Photo credit: Sean Rogers

With some of the largest consumer holidays just around the corner, many eco-conscious shoppers will be looking for environmentally friendly or sustainable choices for their purchases.  While most of us will have good intentions when we choose to buy products claiming to be “eco-friendly” or “green”, many of us don’t truly realize or understand what these terms and labels actually mean.

Until recently, most companies could get away with labeling a product as eco-friendly with little proof or justification for awarding such a title.  In many cases, this type of green marketing is referred to as “greenwashing”.  Greenwashing essentially involves a company claiming that their product or service has a little to no negative impact on the environment and in some cases may actually be beneficial to the environment.  The largest concern with greenwashing is that consumers believe they are making sustainable choices, when in reality many of these labels and claims have no outlined regulations or rules for being awarded.  Greenwashing has become a way for companies to appeal to the increasing market share of environmentally conscious consumers, while at the same time acquiring brand loyalty.  Not only has greenwashing led to confusion and mistrust among consumers, it has also had a detrimental effect by discrediting verified green labels.  In the midst of this sea of false advertising, there is good news to help consumers navigate their way to sustainable choices.

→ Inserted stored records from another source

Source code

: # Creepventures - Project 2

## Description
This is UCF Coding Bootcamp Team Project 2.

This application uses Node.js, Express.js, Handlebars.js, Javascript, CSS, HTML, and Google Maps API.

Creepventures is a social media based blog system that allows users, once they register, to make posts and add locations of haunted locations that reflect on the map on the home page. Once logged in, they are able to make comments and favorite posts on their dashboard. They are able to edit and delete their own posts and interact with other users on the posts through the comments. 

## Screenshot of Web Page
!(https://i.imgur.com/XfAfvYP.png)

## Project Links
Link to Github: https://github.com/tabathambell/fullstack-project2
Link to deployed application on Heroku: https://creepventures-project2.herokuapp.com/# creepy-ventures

With the eruption of BP’s Deepwater Horizon oilrig earlier this year, the so-called greenest company in the petroleum industry suddenly became public enemy number one.  This unfortunate event in many ways marked the end of the unregulated days of green marketing when a company could claim their product was green with little consequence or actual proof for such claims.  Green transparency has become the new focus of various environmental groups and watchdogs; meaning that companies can no longer make green marketing claims alone, they must also clearly demonstrate it in their operations.  As well, green transparency is finally being required in the corporate world.  In a move toward clearer definitions of green claims, “after about 15 years without revision, the Federal Trade Commission is updating its guidelines for green claims, creating verifiable definitions for buzzwords such as “sustainable” and “biodegradable.””  While the FTC is working towards creating verifiable and reliable green labeling, there are ways for consumers to truly make green choices.  A number of labels currently exist that use third-party verification systems to establish their products as environmentally friendly.  Many green labels for your everyday products can be found via a Google search or on websites such as www.ecolabelindex.com or www.ecologo.org.  By taking the time to learn the real green labels for your favorite products, you will be ensuring that your well-intentioned purchases are by definition sustainable.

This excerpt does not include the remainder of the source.